El nombre de nuestra entrada, hace alusión a un titular extraído de la web "Yo me tiro al monte".
A
comienzos de la Antigua Grecia, Platón ya planteaba la importancia
del desarrollo de las artes, a través de la música, literatura,
poesía o la danza.. Sin embargo, este planteamiento originado con
Platón ha ido perdiendo peso con el transcurso de la historia.
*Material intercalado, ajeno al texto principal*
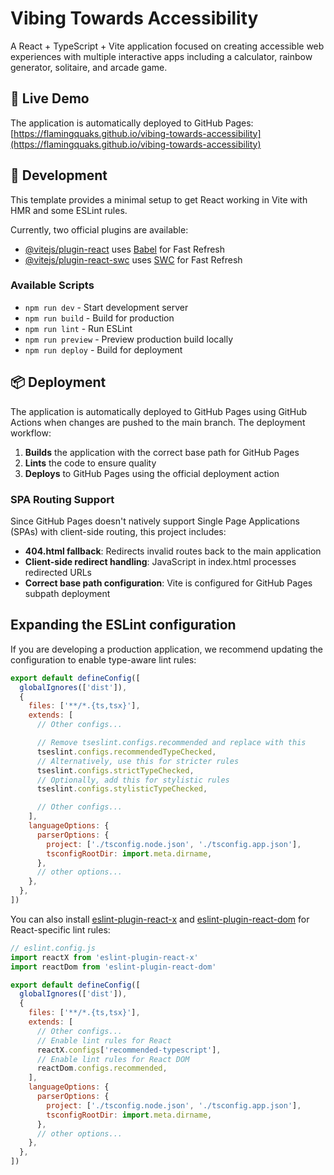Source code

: # Vibing Towards Accessibility 

A React + TypeScript + Vite application focused on creating accessible web experiences with multiple interactive apps including a calculator, rainbow generator, solitaire, and arcade game.

## 🚀 Live Demo

The application is automatically deployed to GitHub Pages: [https://flamingquaks.github.io/vibing-towards-accessibility](https://flamingquaks.github.io/vibing-towards-accessibility)

## 🔧 Development

This template provides a minimal setup to get React working in Vite with HMR and some ESLint rules.

Currently, two official plugins are available:

- [@vitejs/plugin-react](https://github.com/vitejs/vite-plugin-react/blob/main/packages/plugin-react) uses [Babel](https://babeljs.io/) for Fast Refresh
- [@vitejs/plugin-react-swc](https://github.com/vitejs/vite-plugin-react/blob/main/packages/plugin-react-swc) uses [SWC](https://swc.rs/) for Fast Refresh

### Available Scripts

- `npm run dev` - Start development server
- `npm run build` - Build for production
- `npm run lint` - Run ESLint
- `npm run preview` - Preview production build locally
- `npm run deploy` - Build for deployment

## 📦 Deployment

The application is automatically deployed to GitHub Pages using GitHub Actions when changes are pushed to the main branch. The deployment workflow:

1. **Builds** the application with the correct base path for GitHub Pages
2. **Lints** the code to ensure quality
3. **Deploys** to GitHub Pages using the official deployment action

### SPA Routing Support

Since GitHub Pages doesn't natively support Single Page Applications (SPAs) with client-side routing, this project includes:

- **404.html fallback**: Redirects invalid routes back to the main application
- **Client-side redirect handling**: JavaScript in index.html processes redirected URLs
- **Correct base path configuration**: Vite is configured for GitHub Pages subpath deployment

## Expanding the ESLint configuration

If you are developing a production application, we recommend updating the configuration to enable type-aware lint rules:

```js
export default defineConfig([
  globalIgnores(['dist']),
  {
    files: ['**/*.{ts,tsx}'],
    extends: [
      // Other configs...

      // Remove tseslint.configs.recommended and replace with this
      tseslint.configs.recommendedTypeChecked,
      // Alternatively, use this for stricter rules
      tseslint.configs.strictTypeChecked,
      // Optionally, add this for stylistic rules
      tseslint.configs.stylisticTypeChecked,

      // Other configs...
    ],
    languageOptions: {
      parserOptions: {
        project: ['./tsconfig.node.json', './tsconfig.app.json'],
        tsconfigRootDir: import.meta.dirname,
      },
      // other options...
    },
  },
])
```

You can also install [eslint-plugin-react-x](https://github.com/Rel1cx/eslint-react/tree/main/packages/plugins/eslint-plugin-react-x) and [eslint-plugin-react-dom](https://github.com/Rel1cx/eslint-react/tree/main/packages/plugins/eslint-plugin-react-dom) for React-specific lint rules:

```js
// eslint.config.js
import reactX from 'eslint-plugin-react-x'
import reactDom from 'eslint-plugin-react-dom'

export default defineConfig([
  globalIgnores(['dist']),
  {
    files: ['**/*.{ts,tsx}'],
    extends: [
      // Other configs...
      // Enable lint rules for React
      reactX.configs['recommended-typescript'],
      // Enable lint rules for React DOM
      reactDom.configs.recommended,
    ],
    languageOptions: {
      parserOptions: {
        project: ['./tsconfig.node.json', './tsconfig.app.json'],
        tsconfigRootDir: import.meta.dirname,
      },
      // other options...
    },
  },
])
```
Además, podríamos atribuir esta pérdida con la consistencia que va
teniendo la ciencia en las vidas de las personas y a la ideología
dominante de cada época.
A
partir de la aprobación de la última ley de Educación (LOMCE),
observamos cómo el debilitamiento de las materias artísticas va
creciendo e incluso se ven abocadas a la desaparición. En concreto,
la educación artística, siendo éstas, música y plástica, están
relegándose en un segundo plano convirtiéndose en materias
optativas a nivel de Educación Primaria e incluso excluyéndose del
curriculum dependiendo de las Comunidades Autónomas correspondientes
y la competencia que estas mismas otorguen a la autonomía de los
centros educativos. Al mismo tiempo que se limita el peso en materias
artísticas, se hace obligatoria cursar la asignatura de religión o
valores cívicos, quedando así reflejado, que con la primera opción
se deja entre ver un posicionamiento un tanto conservador, además
con respecto a la segunda de ellas (valores cívicos), también
observamos una postura basada en el interés de aquellos que
gobiernan.
Uno
de los aspectos que marca la diferencia con respecto a legislaciones
anteriores, es el hecho de que estas materias computen en la nota
final académica del alumno.
Desde
nuestro punto de vista, no concebimos la enseñanza sin un
aprendizaje a través de las materias artísticas, puesto que son
estas las que fomentan el desarrollo de la persona y despiertan su
creatividad.
Entendemos que asignaturas como la música y la plástica no deberían de verse alteradas a lo largo de la educación primaria y secundaria. De la misma manera, ¿donde queda el arte?, ¿por qué se deja en un segundo plano? ¿por qué se le da prioridad a materias como las matemáticas y las ciencias en sí? En los últimos años, la escuela persigue valores economicistas, ya que se concibe la educación desde una perspectiva competitiva, encaminada a lograr el éxito y la adquisición de un mejor trabajo, creando una fuerte rivalidad, a través de la formación en multitud de competencias.
Esto no es más que una vuelta a las cavernas, un retroceso a una enseñanza instructiva, en lugar de fomentar un pensamiento crítico y creativo de la realidad.
Maribel Bordal, Begoña Granell y Neus Zapater.